The brief but doomed manoeuvre by the TMX Group to be taken over the London Stock Exchange is thankfully coming to an end.
- Nine of Canada’s financial heavyweights, including four banks and five pension funds, have ganged up under the name “Maple Group Acquisition Corp.” and tabled an unsolicited $3.6-billion bid for the TMX Group, topping by 25% the friendly but politically naïve offer by the LSE.
The most controversial part of the deal is Maple’s plan to combine TMX with the rival Alpha Group trading platform – which together provide platforms for four out of every five trades in Canada – and with CDS Inc., which clears those trades.
But given the nationalistic sentiment that is on the rise in Canada’s business and political class, these anti-competitive aspects of the bid will likely not be a serious obstacle to this made-in-Canada solution to the TMX quandary.
- The difficulty of working in Tanzania was underscored with news that seven people were killed at African Barrick’s North Mara gold mine in the country’s northeast. According to company and media reports, security personnel apparently fired tear gas and then bullets into a mob numbering 800 or more, and armed with machetes and hammers, which had stormed the operations to steal gold directly from the crusher.
The company said it had been the third attack in the past week, though the mine has had a history since its opening of heated and at times deadly disputes with locals and others trying to get access to ore in the pits and remnant gold in tailings. The mine was opened in 2003 by Placer Dome, and ended up in Barrick Gold’s hands in 2006 via its hostile takeover of Placer.
Last October, African Barrick suspended 60 workers at its Buzwagi gold mine in Tanzania’s Lake Victoria gold district for their involvement in a fuel-theft scheme overseen by a criminal gang. The resulting shortage of workers caused the mine to cut 2010 production forecasts by 30,000 oz. gold.

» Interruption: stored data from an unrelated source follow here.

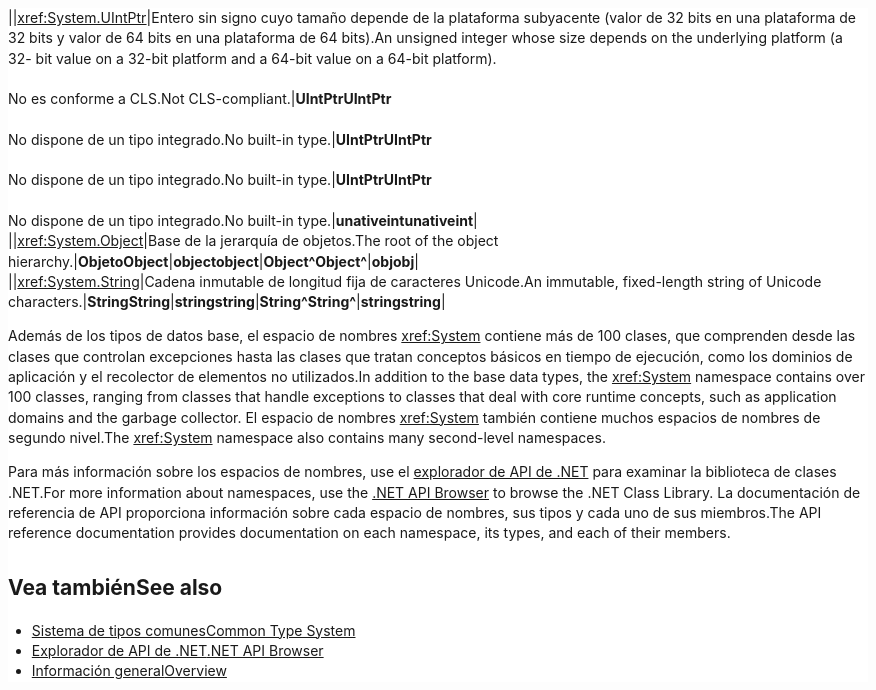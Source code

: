 ||<xref:System.UIntPtr>|<span data-ttu-id="bff1d-237">Entero sin signo cuyo tamaño depende de la plataforma subyacente (valor de 32 bits en una plataforma de 32 bits y valor de 64 bits en una plataforma de 64 bits).</span><span class="sxs-lookup"><span data-stu-id="bff1d-237">An unsigned integer whose size depends on the underlying platform (a 32- bit value on a 32-bit platform and a 64-bit value on a 64-bit platform).</span></span><br /><br /> <span data-ttu-id="bff1d-238">No es conforme a CLS.</span><span class="sxs-lookup"><span data-stu-id="bff1d-238">Not CLS-compliant.</span></span>|<span data-ttu-id="bff1d-239">**UIntPtr**</span><span class="sxs-lookup"><span data-stu-id="bff1d-239">**UIntPtr**</span></span><br /><br /> <span data-ttu-id="bff1d-240">No dispone de un tipo integrado.</span><span class="sxs-lookup"><span data-stu-id="bff1d-240">No built-in type.</span></span>|<span data-ttu-id="bff1d-241">**UIntPtr**</span><span class="sxs-lookup"><span data-stu-id="bff1d-241">**UIntPtr**</span></span><br /><br /> <span data-ttu-id="bff1d-242">No dispone de un tipo integrado.</span><span class="sxs-lookup"><span data-stu-id="bff1d-242">No built-in type.</span></span>|<span data-ttu-id="bff1d-243">**UIntPtr**</span><span class="sxs-lookup"><span data-stu-id="bff1d-243">**UIntPtr**</span></span><br /><br /> <span data-ttu-id="bff1d-244">No dispone de un tipo integrado.</span><span class="sxs-lookup"><span data-stu-id="bff1d-244">No built-in type.</span></span>|<span data-ttu-id="bff1d-245">**unativeint**</span><span class="sxs-lookup"><span data-stu-id="bff1d-245">**unativeint**</span></span>|  
||<xref:System.Object>|<span data-ttu-id="bff1d-246">Base de la jerarquía de objetos.</span><span class="sxs-lookup"><span data-stu-id="bff1d-246">The root of the object hierarchy.</span></span>|<span data-ttu-id="bff1d-247">**Objeto**</span><span class="sxs-lookup"><span data-stu-id="bff1d-247">**Object**</span></span>|<span data-ttu-id="bff1d-248">**object**</span><span class="sxs-lookup"><span data-stu-id="bff1d-248">**object**</span></span>|<span data-ttu-id="bff1d-249">**Object^**</span><span class="sxs-lookup"><span data-stu-id="bff1d-249">**Object^**</span></span>|<span data-ttu-id="bff1d-250">**obj**</span><span class="sxs-lookup"><span data-stu-id="bff1d-250">**obj**</span></span>|  
||<xref:System.String>|<span data-ttu-id="bff1d-251">Cadena inmutable de longitud fija de caracteres Unicode.</span><span class="sxs-lookup"><span data-stu-id="bff1d-251">An immutable, fixed-length string of Unicode characters.</span></span>|<span data-ttu-id="bff1d-252">**String**</span><span class="sxs-lookup"><span data-stu-id="bff1d-252">**String**</span></span>|<span data-ttu-id="bff1d-253">**string**</span><span class="sxs-lookup"><span data-stu-id="bff1d-253">**string**</span></span>|<span data-ttu-id="bff1d-254">**String^**</span><span class="sxs-lookup"><span data-stu-id="bff1d-254">**String^**</span></span>|<span data-ttu-id="bff1d-255">**string**</span><span class="sxs-lookup"><span data-stu-id="bff1d-255">**string**</span></span>|  
  
 <span data-ttu-id="bff1d-256">Además de los tipos de datos base, el espacio de nombres <xref:System> contiene más de 100 clases, que comprenden desde las clases que controlan excepciones hasta las clases que tratan conceptos básicos en tiempo de ejecución, como los dominios de aplicación y el recolector de elementos no utilizados.</span><span class="sxs-lookup"><span data-stu-id="bff1d-256">In addition to the base data types, the <xref:System> namespace contains over 100 classes, ranging from classes that handle exceptions to classes that deal with core runtime concepts, such as application domains and the garbage collector.</span></span> <span data-ttu-id="bff1d-257">El espacio de nombres <xref:System> también contiene muchos espacios de nombres de segundo nivel.</span><span class="sxs-lookup"><span data-stu-id="bff1d-257">The <xref:System> namespace also contains many second-level namespaces.</span></span>  
  
 <span data-ttu-id="bff1d-258">Para más información sobre los espacios de nombres, use el [explorador de API de .NET](https://docs.microsoft.com/dotnet/api) para examinar la biblioteca de clases .NET.</span><span class="sxs-lookup"><span data-stu-id="bff1d-258">For more information about namespaces, use the [.NET API Browser](https://docs.microsoft.com/dotnet/api) to browse the .NET Class Library.</span></span> <span data-ttu-id="bff1d-259">La documentación de referencia de API proporciona información sobre cada espacio de nombres, sus tipos y cada uno de sus miembros.</span><span class="sxs-lookup"><span data-stu-id="bff1d-259">The API reference documentation provides documentation on each namespace, its types, and each of their members.</span></span>  
  
## <a name="see-also"></a><span data-ttu-id="bff1d-260">Vea también</span><span class="sxs-lookup"><span data-stu-id="bff1d-260">See also</span></span>

- [<span data-ttu-id="bff1d-261">Sistema de tipos comunes</span><span class="sxs-lookup"><span data-stu-id="bff1d-261">Common Type System</span></span>](../../docs/standard/base-types/common-type-system.md)
- [<span data-ttu-id="bff1d-262">Explorador de API de .NET</span><span class="sxs-lookup"><span data-stu-id="bff1d-262">.NET API Browser</span></span>](../../api/index.md)
- [<span data-ttu-id="bff1d-263">Información general</span><span class="sxs-lookup"><span data-stu-id="bff1d-263">Overview</span></span>](../../docs/framework/get-started/overview.md)
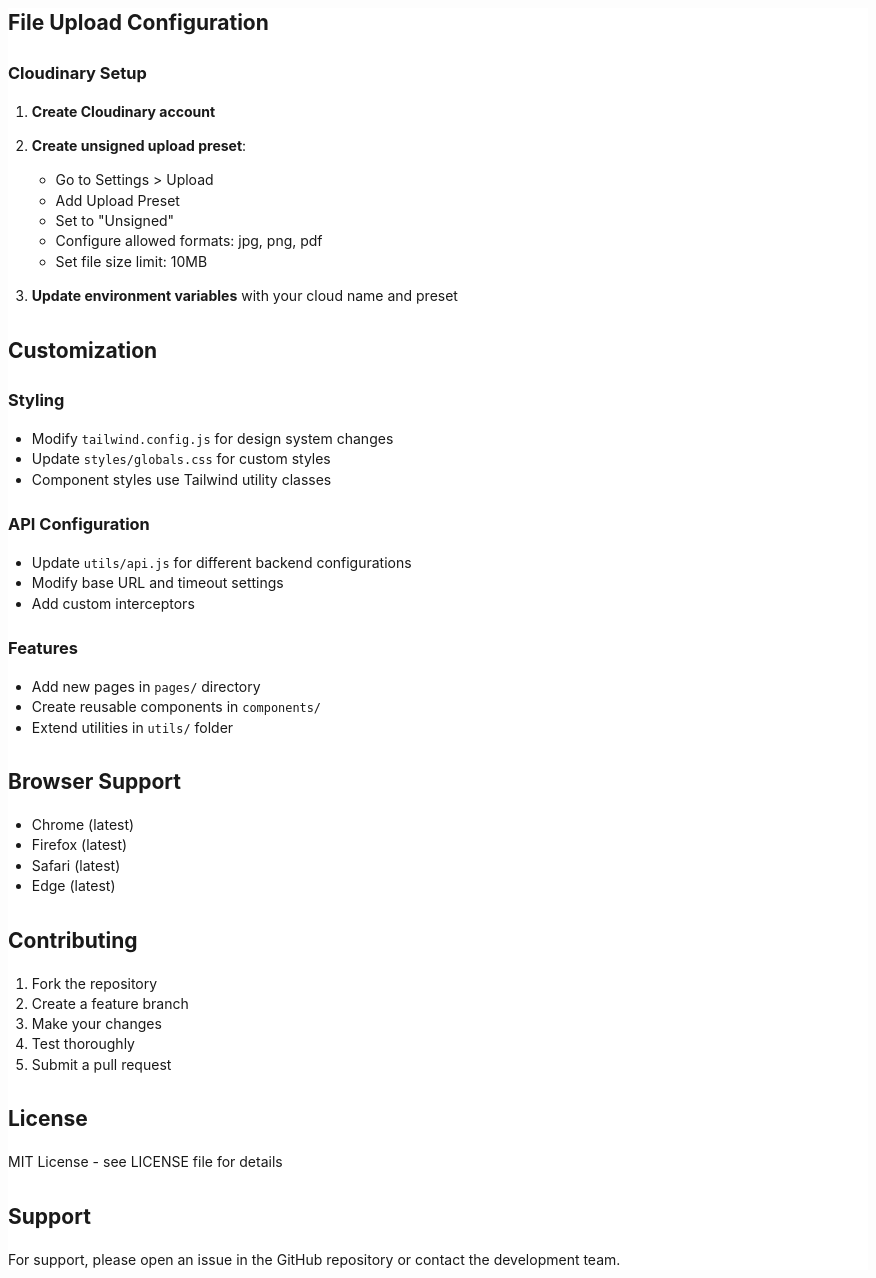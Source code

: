 ## File Upload Configuration

### Cloudinary Setup

1. **Create Cloudinary account**
2. **Create unsigned upload preset**:
   - Go to Settings > Upload
   - Add Upload Preset
   - Set to "Unsigned"
   - Configure allowed formats: jpg, png, pdf
   - Set file size limit: 10MB

3. **Update environment variables** with your cloud name and preset

## Customization

### Styling
- Modify `tailwind.config.js` for design system changes
- Update `styles/globals.css` for custom styles
- Component styles use Tailwind utility classes

### API Configuration
- Update `utils/api.js` for different backend configurations
- Modify base URL and timeout settings
- Add custom interceptors

### Features
- Add new pages in `pages/` directory
- Create reusable components in `components/`
- Extend utilities in `utils/` folder

## Browser Support

- Chrome (latest)
- Firefox (latest)
- Safari (latest)
- Edge (latest)

## Contributing

1. Fork the repository
2. Create a feature branch
3. Make your changes
4. Test thoroughly
5. Submit a pull request

## License

MIT License - see LICENSE file for details

## Support

For support, please open an issue in the GitHub repository or contact the development team.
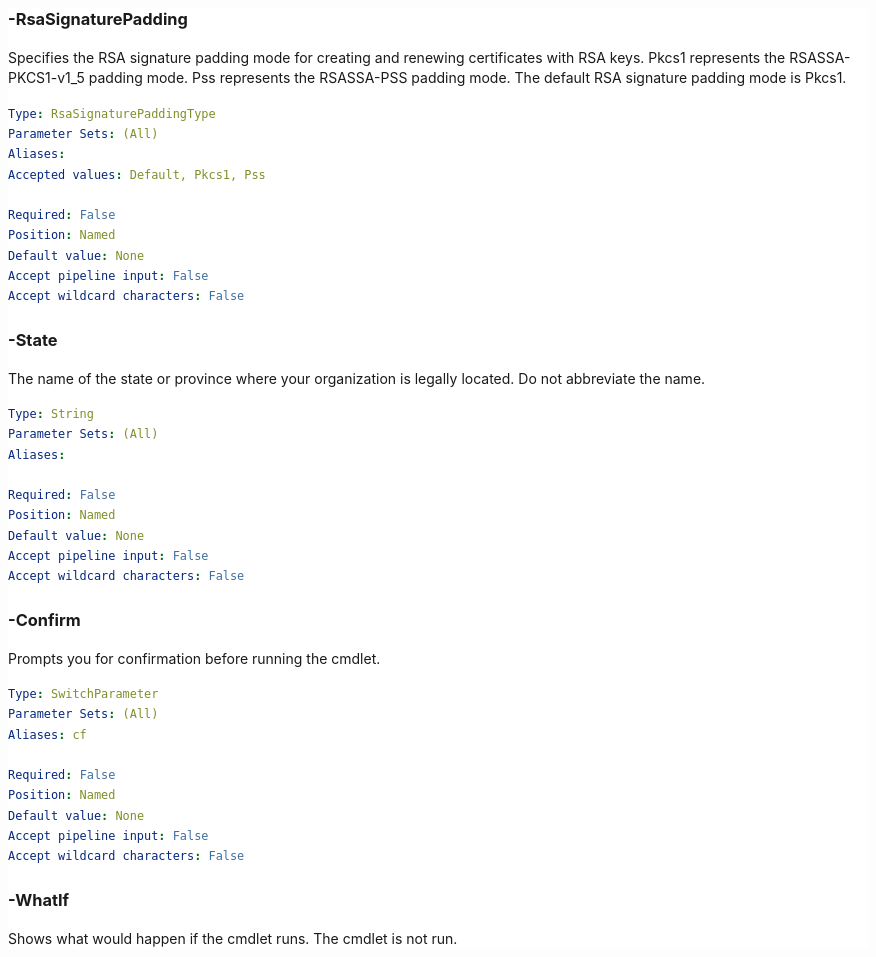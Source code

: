 ### -RsaSignaturePadding
Specifies the RSA signature padding mode for creating and renewing certificates with RSA keys.
Pkcs1 represents the RSASSA-PKCS1-v1_5 padding mode.
Pss represents the RSASSA-PSS padding mode.
The default RSA signature padding mode is Pkcs1.

```yaml
Type: RsaSignaturePaddingType
Parameter Sets: (All)
Aliases:
Accepted values: Default, Pkcs1, Pss

Required: False
Position: Named
Default value: None
Accept pipeline input: False
Accept wildcard characters: False
```

### -State
The name of the state or province where your organization is legally located.
Do not abbreviate the name.

```yaml
Type: String
Parameter Sets: (All)
Aliases:

Required: False
Position: Named
Default value: None
Accept pipeline input: False
Accept wildcard characters: False
```

### -Confirm
Prompts you for confirmation before running the cmdlet.

```yaml
Type: SwitchParameter
Parameter Sets: (All)
Aliases: cf

Required: False
Position: Named
Default value: None
Accept pipeline input: False
Accept wildcard characters: False
```

### -WhatIf
Shows what would happen if the cmdlet runs.
The cmdlet is not run.
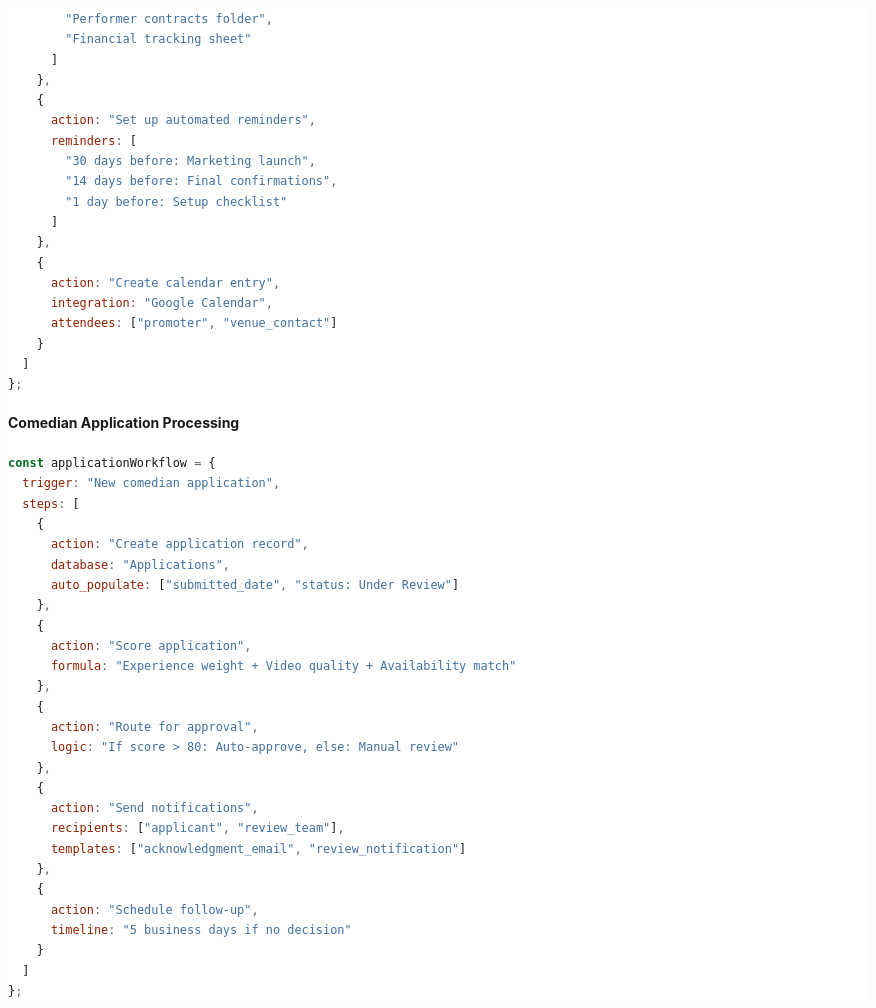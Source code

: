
 ```javascript
        "Performer contracts folder", 
        "Financial tracking sheet"
      ]
    },
    {
      action: "Set up automated reminders",
      reminders: [
        "30 days before: Marketing launch",
        "14 days before: Final confirmations",
        "1 day before: Setup checklist"
      ]
    },
    {
      action: "Create calendar entry",
      integration: "Google Calendar",
      attendees: ["promoter", "venue_contact"]
    }
  ]
};
```

#### Comedian Application Processing
```javascript
const applicationWorkflow = {
  trigger: "New comedian application",
  steps: [
    {
      action: "Create application record",
      database: "Applications",
      auto_populate: ["submitted_date", "status: Under Review"]
    },
    {
      action: "Score application",
      formula: "Experience weight + Video quality + Availability match"
    },
    {
      action: "Route for approval",
      logic: "If score > 80: Auto-approve, else: Manual review"
    },
    {
      action: "Send notifications", 
      recipients: ["applicant", "review_team"],
      templates: ["acknowledgment_email", "review_notification"]
    },
    {
      action: "Schedule follow-up",
      timeline: "5 business days if no decision"
    }
  ]
};
```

It looks like Barrick Gold’s corporate strategy of jettisoning its problematic African gold assets into its 74%-owned African Barrick subsidiary, which now trades in London, has been successful in neutralizing the effect of bad news on the share price of the parent company. In the two days following news of the killings, African Barrick’s shares fell 6.6% and ranked as one of the worst-performing stocks in London, while Barrick Gold’s shares were up a penny. Barrick Gold’s market cap is $44 billion, while African Barrick’s is just $2 billion.
Anecdotally, the working and living conditions for miners and ex-pats in Tanzania seems to have deteriorated substantially over the past decade as the dirt-poor country grapples with the spectacular growth in its mining industry, and resentments build.
- The pampered, Eurocentric elite running the International Monetary Fund is famous for its at-times harsh orders to Third World governments to embrace brutal austerity measures and goad their populations into metaphorically bending over and grabbing their ankles. Now, the head of the agency is alleged to have enthusiastically taken the same ethos into his private life.
In New York City, Dominique Strauss-Kahn, the IMF’s managing director since 2007, was pulled out of the first-class section of an Air France jet preparing to return to Paris and charged with sexual assault, forcible confinement, and attempted rape of a maid who was cleaning his $3,000-a-night hotel room. Judged a flight risk, Strauss-Kahn was refused bail and remanded to jail.
Prosecutors allege he appeared nude in front of the maid – a widowed, single mother in her 30s, and fairly recent asylum-seeker from poverty-stricken Guinea – and then ran after her and forced her to submit to oral and anal sex before she wrested herself free and fled.
Strauss-Kahn had been touted as a leading candidate for France’s Socialist party in the presidential election next spring, when he would have taken on and likely beaten unpopular incumbent Nicolas Sarkozy. French socialists have complained loudly of Strauss-Kahn’s recent treatment in America, including being photographed in handcuffs.
At presstime, four days after the arrest, Strauss-Kahn has not resigned his prestigious IMF post, and more hints at a very troubled history with women are emerging.
Global miners regularly deal with the IMF’s closely connected sister organization, the World Bank, which often provides loans for mine construction in Third World countries, especially through the International Finance Corp.